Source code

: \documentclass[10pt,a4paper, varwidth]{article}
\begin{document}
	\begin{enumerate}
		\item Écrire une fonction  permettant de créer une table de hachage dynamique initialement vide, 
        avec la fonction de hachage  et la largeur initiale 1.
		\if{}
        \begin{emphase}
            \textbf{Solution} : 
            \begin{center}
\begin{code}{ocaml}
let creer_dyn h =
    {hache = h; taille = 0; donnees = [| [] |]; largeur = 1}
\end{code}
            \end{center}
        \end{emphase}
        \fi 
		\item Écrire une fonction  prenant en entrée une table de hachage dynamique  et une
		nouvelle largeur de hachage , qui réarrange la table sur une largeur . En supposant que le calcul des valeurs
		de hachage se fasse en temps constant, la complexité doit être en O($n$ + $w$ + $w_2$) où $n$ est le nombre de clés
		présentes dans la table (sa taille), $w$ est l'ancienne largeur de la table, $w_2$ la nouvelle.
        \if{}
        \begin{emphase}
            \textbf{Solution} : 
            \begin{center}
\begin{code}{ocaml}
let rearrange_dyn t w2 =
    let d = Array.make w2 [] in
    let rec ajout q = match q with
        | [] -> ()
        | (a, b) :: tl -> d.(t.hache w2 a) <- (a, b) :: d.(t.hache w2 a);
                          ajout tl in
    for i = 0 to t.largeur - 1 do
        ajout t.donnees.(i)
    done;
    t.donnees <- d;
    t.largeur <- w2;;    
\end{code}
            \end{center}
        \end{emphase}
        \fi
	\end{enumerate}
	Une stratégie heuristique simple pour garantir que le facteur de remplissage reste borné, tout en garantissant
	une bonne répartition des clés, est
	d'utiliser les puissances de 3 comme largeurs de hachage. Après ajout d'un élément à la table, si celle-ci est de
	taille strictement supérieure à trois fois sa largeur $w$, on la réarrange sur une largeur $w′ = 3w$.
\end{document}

- - - -

EXERCISE AIM => Across the listing, how many lines hold the word "hachage"? Please state that number only.

EXPECTED OUTPUT => 6